Solución: ¿la denominada Segunda Transición hacia la Democracia?
En mi opinión, los padres de la Constitución dejaron en el tintero buena parte del concepto de Democracia. Por tanto, queda pendiente una reforma que desarrolle plenamente los mecanismos de participación directa de los ciudadanos en los asuntos públicos, hasta equipararlos con los mecanismos de representación de que disponemos en España, y con los derechos existentes en los países de nuestro entorno.
Creo que sigue existiendo en marcha una campaña de recogida de firmas para una “Propuesta de Reforma Constitucional para profundizar en la participación democrática“. La aprobación de las medidas que recoge la propuesta, que como hemos visto no puede plantearse como Iniciativa Legislativa Popular, abriría las puertas a la Democracia (con mayúsculas) en España y cambiaría nuestra realidad actual casi tanto como lo hizo la Constitución en su día.
Aunque recomiendo la lectura del (breve y claro) texto original, las ideas que plantea se deberían variar, en el sentido de otorgar más importancia a la iniciativa popular, en cuanto expresión directa de la voluntad popular, permitiendo su uso para:
• Crear o modificar leyes de cualquier rango, incluidas leyes orgánicas y la reforma constitucional (expresamente prohibido por el Art. 166).
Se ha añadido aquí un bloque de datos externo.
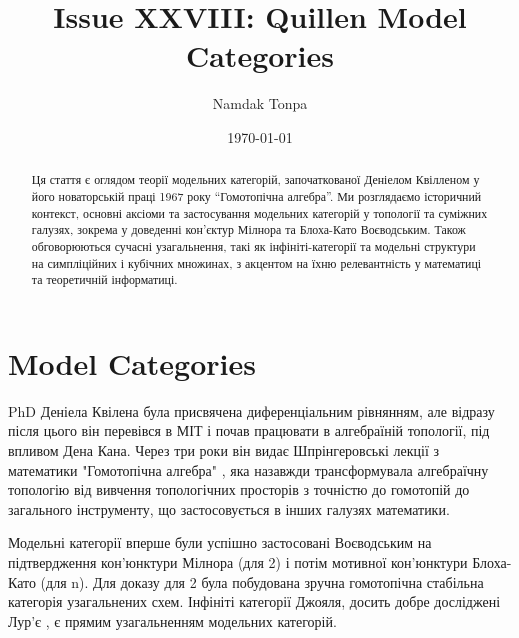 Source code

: \documentclass[12pt]{article}
\theoremstyle{plain}
\theoremstyle{definition}
\theoremstyle{remark}
\begin{document}
\title{Issue XXVIII: Quillen Model Categories}
\author{Namdak Tonpa}
\date{\today}

\maketitle

\begin{abstract}
Ця стаття є оглядом теорії модельних категорій, започаткованої Деніелом Квілленом у його новаторській праці 1967 року ``Гомотопічна алгебра''. Ми розглядаємо історичний контекст, основні аксіоми та застосування модельних категорій у топології та суміжних галузях, зокрема у доведенні кон’єктур Мілнора та Блоха-Като Воєводським. Також обговорюються сучасні узагальнення, такі як інфініті-категорії та модельні структури на симпліційних і кубічних множинах, з акцентом на їхню релевантність у математиці та теоретичній інформатиці.
\end{abstract}

\ifincludeTOC
  \tableofcontents
\fi


\section{Model Categories}
PhD Деніела Квілена була присвячена диференціальним рівнянням, але відразу після цього він перевівся в МІТ і почав працювати в алгебраїній топології, під впливом Дена Кана. Через три роки він видає Шпрінгеровські лекції з математики "Гомотопічна алгебра" \cite{Quillen67}, яка назавжди трансформувала алгебраїчну топологію від вивчення топологічних просторів з точністю до гомотопій до загального інструменту, що застосовується в інших галузях математики.

Модельні категорії вперше були успішно застосовані Воєводським на підтвердження кон'юнктури Мілнора \cite{Voevodsky96} (для 2) і потім мотивної кон'юнктури Блоха-Като \cite{Voevodsky03} (для n). Для доказу для 2 була побудована зручна гомотопічна стабільна категорія узагальнених схем. Інфініті категорії Джояля, досить добре досліджені Лур'є \cite{Lurie09}, є прямим узагальненням модельних категорій.
\end{document}
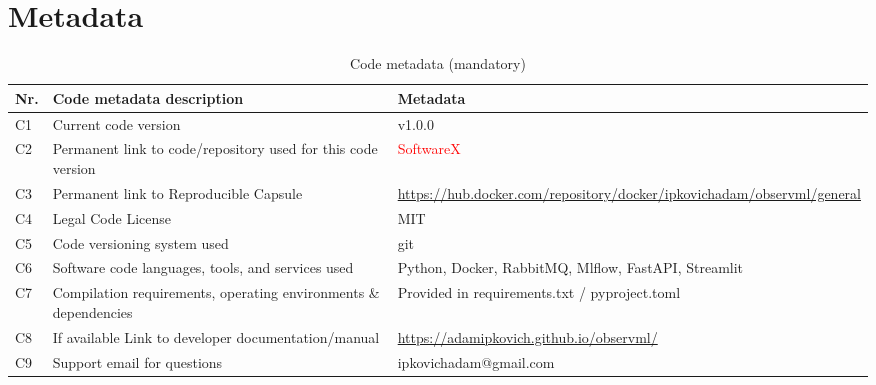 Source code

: \documentclass[preprint,12pt, a4paper]{elsarticle}
\begin{document}
\section*{Metadata}
\label{metadata}
\begin{table}[!h]
\begin{tabular}{|l|p{6.5cm}|p{6.5cm}|}
\hline
\textbf{Nr.} & \textbf{Code metadata description} & \textbf{Metadata} \\
\hline
C1 & Current code version & v1.0.0 \\
\hline
C2 & Permanent link to code/repository used for this code version & \textcolor{red}{SoftwareX}  \\
\hline
C3  & Permanent link to Reproducible Capsule & \url{https://hub.docker.com/repository/docker/ipkovichadam/observml/general}\\
\hline
C4 & Legal Code License   & MIT \\
\hline
C5 & Code versioning system used & git \\
\hline
C6 & Software code languages, tools, and services used &  Python, Docker, RabbitMQ, Mlflow, FastAPI, Streamlit   \\
\hline
C7 & Compilation requirements, operating environments \& dependencies & Provided in requirements.txt / pyproject.toml \\
\hline
C8 & If available Link to developer documentation/manual & \url{https://adamipkovich.github.io/observml/} \\
\hline
C9 & Support email for questions &  ipkovichadam@gmail.com\\
\hline
\end{tabular}
\caption{Code metadata (mandatory)}
\label{codeMetadata} 
\end{table}
\end{document}
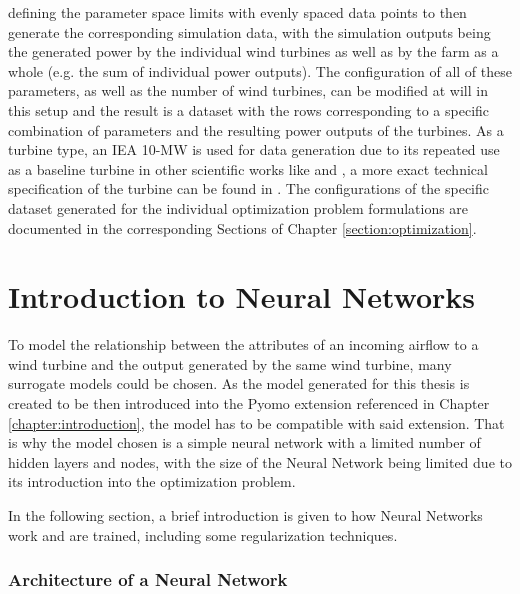  defining the parameter space limits with evenly spaced data points to then generate the corresponding simulation data, with the simulation outputs being the generated power by the individual wind turbines as well as by the farm as a whole (e.g. the sum of individual power outputs). The configuration of all of these parameters, as well as the number of wind turbines, can be modified at will in this setup and the result is a dataset with the rows corresponding to a specific combination of parameters and the resulting power outputs of the turbines. As a turbine type, an IEA 10-MW is used for data generation due to its repeated use as a baseline turbine in other scientific works like \cite{Madsen2022} and \cite{Kainz2024IEA}, a more exact technical specification of the turbine can be found in \cite{Bortolotti2019}. The configurations of the specific dataset generated for the individual optimization problem formulations are documented in the corresponding Sections of Chapter \ref{section:optimization}.


\section{Introduction to Neural Networks} \label{sec:modelling}

To model the relationship between the attributes of an incoming airflow to a wind turbine and the output generated by the same wind turbine, many surrogate models could be chosen. As the model generated for this thesis is created to be then introduced into the Pyomo extension referenced in Chapter \ref{chapter:introduction}, the model has to be compatible with said extension. That is why the model chosen is a simple neural network with a limited number of hidden layers and nodes, with the size of the Neural Network being limited due to its introduction into the optimization problem. 

In the following section, a brief introduction is given to how Neural Networks work and are trained, including some regularization techniques.

\subsubsection{Architecture of a Neural Network}

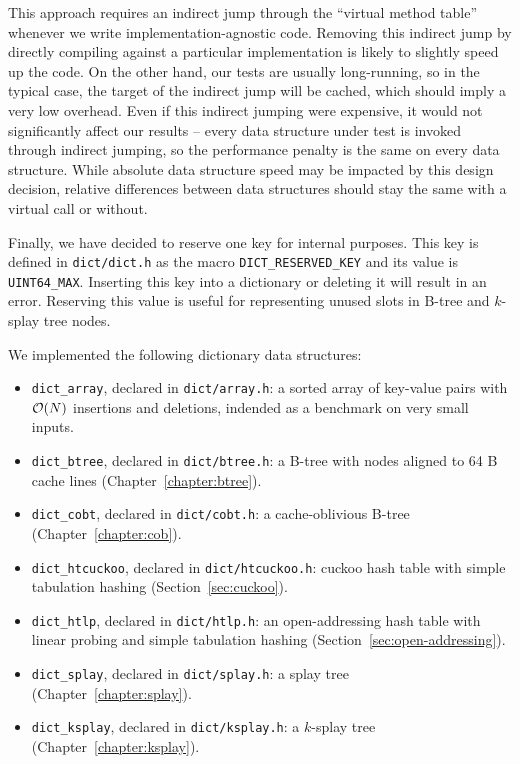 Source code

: This approach requires an indirect jump through the ``virtual method table''
whenever we write implementation-agnostic code. Removing this indirect jump
by directly compiling against a particular implementation is likely to slightly
speed up the code. On the other hand, our tests are usually long-running, so in
the typical case, the target of the indirect jump will be cached, which should
imply a very low overhead. Even if this indirect jumping were expensive, it
would not significantly affect our results -- every data structure under test
is invoked through indirect jumping, so the performance penalty is the same
on every data structure. While absolute data structure speed may be impacted
by this design decision, relative differences between data structures should
stay the same with a virtual call or without.

Finally, we have decided to reserve one key for internal purposes.
This key is defined in \texttt{dict/dict.h} as the macro
\texttt{DICT\_RESERVED\_KEY} and its value is \texttt{UINT64\_MAX}.
Inserting this key into a dictionary or deleting it will result in an error.
Reserving this value is useful for representing unused slots in B-tree
and $k$-splay tree nodes.

We implemented the following dictionary data structures:
\begin{itemize}
\item \texttt{dict\_array}, declared in \texttt{dict/array.h}:
	a sorted array of key-value pairs with $\mathcal{O}(N)$ insertions and deletions,
	indended as a benchmark on very small inputs.
\item \texttt{dict\_btree}, declared in \texttt{dict/btree.h}:
	a B-tree with nodes aligned to 64 B cache lines
	(Chapter~\ref{chapter:btree}).
\item \texttt{dict\_cobt}, declared in \texttt{dict/cobt.h}:
	a cache-oblivious B-tree (Chapter~\ref{chapter:cob}).
\item \texttt{dict\_htcuckoo}, declared in \texttt{dict/htcuckoo.h}:
	cuckoo hash table with simple tabulation hashing
	(Section~\ref{sec:cuckoo}).
\item \texttt{dict\_htlp}, declared in \texttt{dict/htlp.h}:
	an open-addressing hash table with linear probing and simple tabulation
	hashing (Section~\ref{sec:open-addressing}).
\item \texttt{dict\_splay}, declared in \texttt{dict/splay.h}:
	a splay tree (Chapter~\ref{chapter:splay}).
\item \texttt{dict\_ksplay}, declared in \texttt{dict/ksplay.h}:
	a $k$-splay tree (Chapter~\ref{chapter:ksplay}). %
\end{itemize}

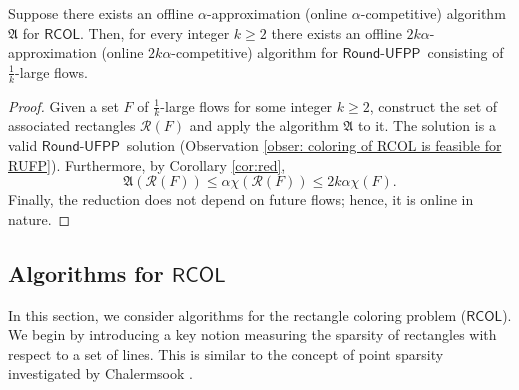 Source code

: \documentclass[a4paper,UKenglish]{lipics-v2016}
\newcommand{\rufpp}{\mbox{$\mathsf{Round}$-$\mathsf{UFPP}$}}
\newcommand{\rcol}{\mbox{$\mathsf{RCOL}$}}
\theoremstyle{plain}
\newcommand{\cR}{\mathcal{R}}
\begin{document}
\begin{lemma}\label{lem:reduction}
Suppose there exists an offline $\alpha$-approximation (online $\alpha$-competitive) algorithm $\mathfrak{A}$ for \rcol. Then, for every integer $k\geq 2$ there exists an offline $2k\alpha$-approximation (online $2k\alpha$-competitive) algorithm for \rufpp\ consisting of $\frac{1}{k}$-large flows. 
\end{lemma}
\begin{proof}
Given a set $F$ of $\frac{1}{k}$-large flows for some integer $k\geq 2$, construct the set of associated rectangles $\cR(F)$ and apply the algorithm $\mathfrak{A}$ to it. The solution is a valid \rufpp\ solution (Observation \ref{obser: coloring of RCOL is feasible for RUFP}). Furthermore, by Corollary \ref{cor:red},
\[ \mathfrak{A}(\cR(F)) \leq \alpha \chi(\cR(F)) \leq 2k\alpha \chi(F). \]
Finally, the reduction does not depend on future flows; hence, it is online in nature.
\end{proof}

%
%


\subsection{Algorithms for \rcol}
\label{subsec: Algorithms for rectangle coloring problem}

In this section, we consider algorithms for the rectangle coloring problem (\rcol). We begin by introducing a key notion measuring the sparsity of rectangles with respect to a set of lines. This is similar to the concept of point sparsity investigated by Chalermsook \cite{Chalermsook2011}.
\end{document}
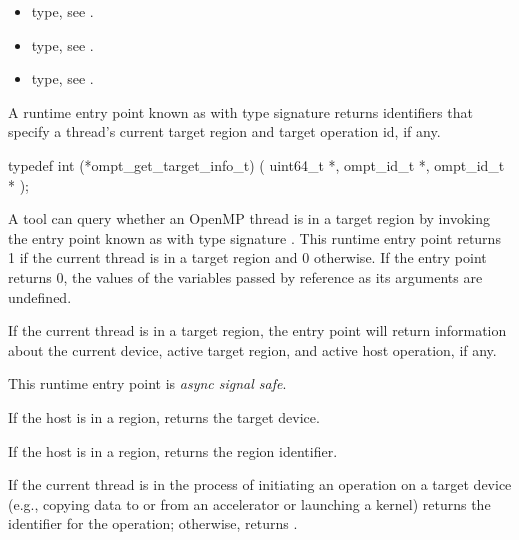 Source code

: \crossreferences
\begin{itemize}
\item {} type, see .
\item {} type, see .
\item {} type, see
  .
\end{itemize}

\label{sec:ompt_get_target_info_t}
\label{sec:ompt_get_target_info}

\summary
A runtime entry point known as 
with type signature  returns identifiers that specify a
thread's current target region and target operation id, if any.

\format
\begin{ccppspecific}
\begin{omptInquiry}
typedef int (*ompt_get_target_info_t) (
  uint64_t *,
  ompt_id_t *,
  ompt_id_t *
);
\end{omptInquiry}
\end{ccppspecific}

\descr
A tool can query whether an OpenMP thread is in a target region by
invoking the entry point known as 
with type signature .
This runtime entry point returns 1 if the current thread is
in a target region and 0 otherwise. If the entry point returns 0,
the values of the variables passed by reference as its arguments
are undefined.

If the current thread is in a target region, the entry point will
return information about the current device, active target region, and
active host operation, if any.

This runtime entry point is \emph{async signal safe}.

\argdesc

If the host is in a  region,
 returns the target device.

If the host is in a  region,
 returns the  region identifier.

If the current thread is in the process of initiating an
operation on a target device (e.g., copying data to or from an
accelerator or launching a kernel)  returns
the identifier for the operation; otherwise,
 returns .

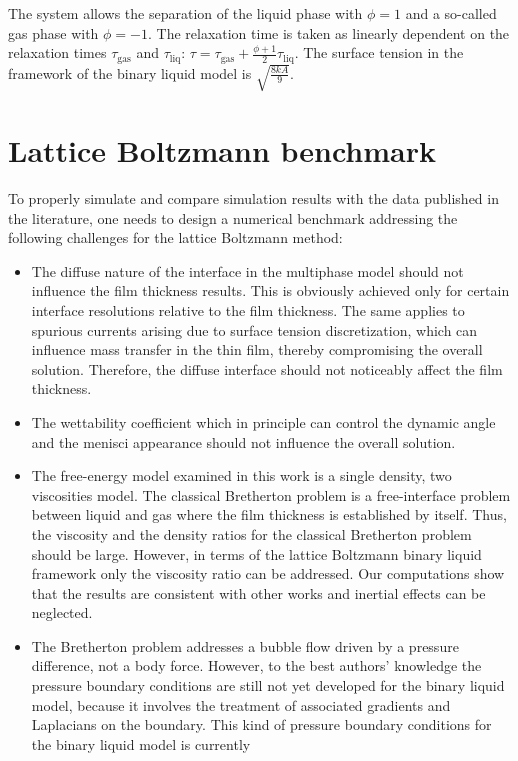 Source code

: \documentclass[preprint,12pt]{elsarticle}
\begin{document}
The system allows the separation of the liquid
phase with $\phi=1$ and a so-called gas phase with $\phi=-1$. The
relaxation time is taken as linearly dependent on the relaxation
times $\tau_{\mathrm{gas}}$ and $\tau_{\mathrm{liq}}$:
$\tau=\tau_{\mathrm{gas}}+\frac{\phi+1}{2}\tau_{\mathrm{liq}}$.
The surface tension in the framework of the binary liquid model is $\sqrt{\frac{8 k A}{9}}$.

\section{Lattice Boltzmann benchmark}
To properly simulate and compare simulation results with the data
published in the literature, one needs to design a numerical benchmark addressing
the following challenges for the lattice Boltzmann method:
\begin{itemize}
 \item The diffuse nature of the interface in the multiphase model should not
influence the film thickness results. This is obviously achieved only for certain
interface resolutions relative to the film thickness. The same applies to spurious
currents arising due to surface tension discretization, which
can influence mass transfer in the thin film, thereby compromising the
overall solution. Therefore, the diffuse interface should not noticeably affect the film
thickness.
 \item The wettability coefficient which in principle can control the
dynamic angle and the menisci appearance \cite{pagonabarraga-finger} should not
influence the overall solution.
 \item The free-energy model examined in this work is a single density, two
viscosities model. The classical Bretherton problem is a free-interface problem between liquid and
gas
where the film thickness is established by itself. Thus, the viscosity and the density ratios for
the
classical
Bretherton problem should
be large. However, in terms of the lattice Boltzmann binary liquid framework only the viscosity
ratio can be addressed. Our computations show that the results are consistent with other works and
inertial effects can be neglected.
  \item The Bretherton problem addresses a bubble flow driven by a pressure
difference, not a body force. However, to the best authors' knowledge the pressure boundary
conditions are still not yet developed for the binary liquid model, because it involves the
treatment of associated gradients and Laplacians on the boundary.
This kind of pressure boundary conditions for the binary liquid model is currently

\end{itemize}
\end{document}
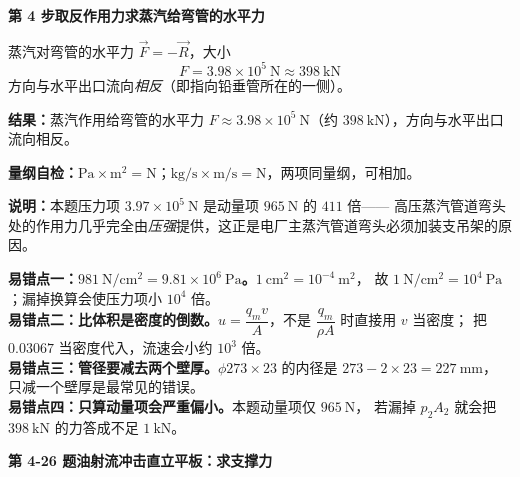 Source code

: \begin{jie}
\textbf{第 4 步\quad 取反作用力求蒸汽给弯管的水平力}

蒸汽对弯管的水平力 $\vec F=-\vec R$，大小
\[ F=3.98\times10^5\ \mathrm{N}\approx398\ \mathrm{kN} \]
方向与水平出口流向\emph{相反}（即指向铅垂管所在的一侧）。

\textbf{结果：}蒸汽作用给弯管的水平力 $F\approx3.98\times10^5\ \mathrm{N}$（约 $398\ \mathrm{kN}$），方向与水平出口流向相反。

\textbf{量纲自检：}$\mathrm{Pa\times m^2}=\mathrm{N}$；$\mathrm{kg/s\times m/s}=\mathrm{N}$，两项同量纲，可相加。

\textbf{说明：}本题压力项 $3.97\times10^5\ \mathrm{N}$ 是动量项 $965\ \mathrm{N}$ 的 $411$ 倍——
高压蒸汽管道弯头处的作用力几乎完全由\emph{压强}提供，这正是电厂主蒸汽管道弯头必须加装支吊架的原因。
\end{jie}

\begin{yicuo}
\textbf{易错点一：$981\ \mathrm{N/cm^2}=9.81\times10^6\ \mathrm{Pa}$。}$1\ \mathrm{cm^2}=10^{-4}\ \mathrm{m^2}$，
故 $1\ \mathrm{N/cm^2}=10^4\ \mathrm{Pa}$；漏掉换算会使压力项小 $10^4$ 倍。\\
\textbf{易错点二：比体积是密度的倒数。}$u=\dfrac{q_mv}{A}$，不是 $\dfrac{q_m}{\rho A}$ 时直接用 $v$ 当密度；
把 $0.03067$ 当密度代入，流速会小约 $10^3$ 倍。\\
\textbf{易错点三：管径要减去两个壁厚。}$\phi 273\times23$ 的内径是 $273-2\times23=227\ \mathrm{mm}$，
只减一个壁厚是最常见的错误。\\
\textbf{易错点四：只算动量项会严重偏小。}本题动量项仅 $965\ \mathrm{N}$，
若漏掉 $p_2A_2$ 就会把 $398\ \mathrm{kN}$ 的力答成不足 $1\ \mathrm{kN}$。
\end{yicuo}

\noindent\textbf{第 4-26 题\quad 油射流冲击直立平板：求支撑力}

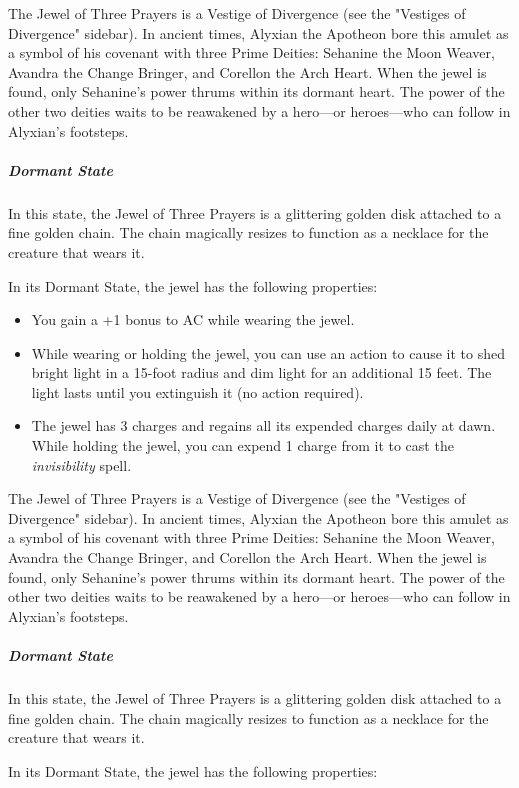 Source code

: \documentclass[10pt,a4paper,twoside,fancy,bg=print,twocolumn,openany,nodeprecatedcode]{dndbook}
\begin{document}
The Jewel of Three Prayers is a Vestige of Divergence (see the "Vestiges of Divergence" sidebar). In ancient times, Alyxian the Apotheon bore this amulet as a symbol of his covenant with three Prime Deities: Sehanine the Moon Weaver, Avandra the Change Bringer, and Corellon the Arch Heart. When the jewel is found, only Sehanine's power thrums within its dormant heart. The power of the other two deities waits to be reawakened by a hero—or heroes—who can follow in Alyxian's footsteps.

\subparagraph{Dormant State}
In this state, the Jewel of Three Prayers is a glittering golden disk attached to a fine golden chain. The chain magically resizes to function as a necklace for the creature that wears it.

In its Dormant State, the jewel has the following properties:


\begin{itemize}
\item You gain a +1 bonus to AC while wearing the jewel.
\item While wearing or holding the jewel, you can use an action to cause it to shed bright light in a 15-foot radius and dim light for an additional 15 feet. The light lasts until you extinguish it (no action required).
\item The jewel has 3 charges and regains all its expended charges daily at dawn. While holding the jewel, you can expend 1 charge from it to cast the \textit{invisibility} spell.
\end{itemize}

The Jewel of Three Prayers is a Vestige of Divergence (see the "Vestiges of Divergence" sidebar). In ancient times, Alyxian the Apotheon bore this amulet as a symbol of his covenant with three Prime Deities: Sehanine the Moon Weaver, Avandra the Change Bringer, and Corellon the Arch Heart. When the jewel is found, only Sehanine's power thrums within its dormant heart. The power of the other two deities waits to be reawakened by a hero—or heroes—who can follow in Alyxian's footsteps.

\subparagraph{Dormant State}
In this state, the Jewel of Three Prayers is a glittering golden disk attached to a fine golden chain. The chain magically resizes to function as a necklace for the creature that wears it.

In its Dormant State, the jewel has the following properties:
\end{document}
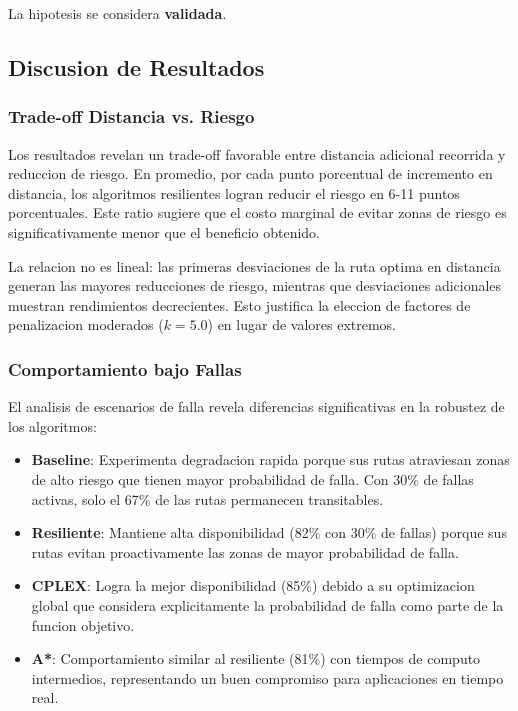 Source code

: \documentclass[conference]{IEEEtran}
\begin{document}
La hipotesis se considera \textbf{validada}.

\subsection{Discusion de Resultados}

\subsubsection{Trade-off Distancia vs. Riesgo}

Los resultados revelan un trade-off favorable entre distancia adicional recorrida y reduccion de riesgo. En promedio, por cada punto porcentual de incremento en distancia, los algoritmos resilientes logran reducir el riesgo en 6-11 puntos porcentuales. Este ratio sugiere que el costo marginal de evitar zonas de riesgo es significativamente menor que el beneficio obtenido.

La relacion no es lineal: las primeras desviaciones de la ruta optima en distancia generan las mayores reducciones de riesgo, mientras que desviaciones adicionales muestran rendimientos decrecientes. Esto justifica la eleccion de factores de penalizacion moderados ($k = 5.0$) en lugar de valores extremos.

\subsubsection{Comportamiento bajo Fallas}

El analisis de escenarios de falla revela diferencias significativas en la robustez de los algoritmos:

\begin{itemize}
    \item \textbf{Baseline}: Experimenta degradacion rapida porque sus rutas atraviesan zonas de alto riesgo que tienen mayor probabilidad de falla. Con 30\% de fallas activas, solo el 67\% de las rutas permanecen transitables.

    \item \textbf{Resiliente}: Mantiene alta disponibilidad (82\% con 30\% de fallas) porque sus rutas evitan proactivamente las zonas de mayor probabilidad de falla.

    \item \textbf{CPLEX}: Logra la mejor disponibilidad (85\%) debido a su optimizacion global que considera explicitamente la probabilidad de falla como parte de la funcion objetivo.

    \item \textbf{A*}: Comportamiento similar al resiliente (81\%) con tiempos de computo intermedios, representando un buen compromiso para aplicaciones en tiempo real.
\end{itemize}
\end{document}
También derogar leyes ya aprobadas por el Parlamento.
• Ratificar o derogar tratados internacionales, aunque el Gobierno se oponga a hacerlo.
• Elegir y Revocar cargos públicos.
La reforma también recoge la obligatoriedad de someter a referéndum las propuestas elevadas al Congreso por Iniciativa Popular, pudiendo optar los ciudadanos entre apoyar la formulación original del proyecto, la modificada tras la tramitación parlamentaria (de haberla), o ninguna de las dos. De esta forma se evitaría que, como hasta ahora, se ignorasen las propuestas legítimas del pueblo soberano.
Por último, redefinir la figura del referéndum como una consulta vinculante en cuanto expresión directa de la voluntad popular, y se permitir su convocatoria en el ámbito local y autonómico a instancia de sus Gobiernos y/o ciudadanos, siempre que el tema consultado entre dentro de las competencias que son propias a dichas instituciones.
Estas propuestas no son sino la concreción práctica de los principios de la Democracia Directa, una forma de organización política más democrática que la actual y que, de implantarse, probablemente enriquecería el debate político, aumentaría la cohesión social, produciría consensos más sólidos y duraderos sobre las normas por las que nos regimos. También mejoraría la gestión del Estado y sus recursos, ya que obliga a los poderes del Estado a justificar más y mejor sus actuaciones, y deja siempre la última palabra en manos de los ciudadanos.
Conclusión
Una reforma Constitucional es urgente dado que:
1) Se elaboró bajo la supervisión de una dictadura militar.
2) No la han votado más del 68% de los españoles (y aumentando cada año).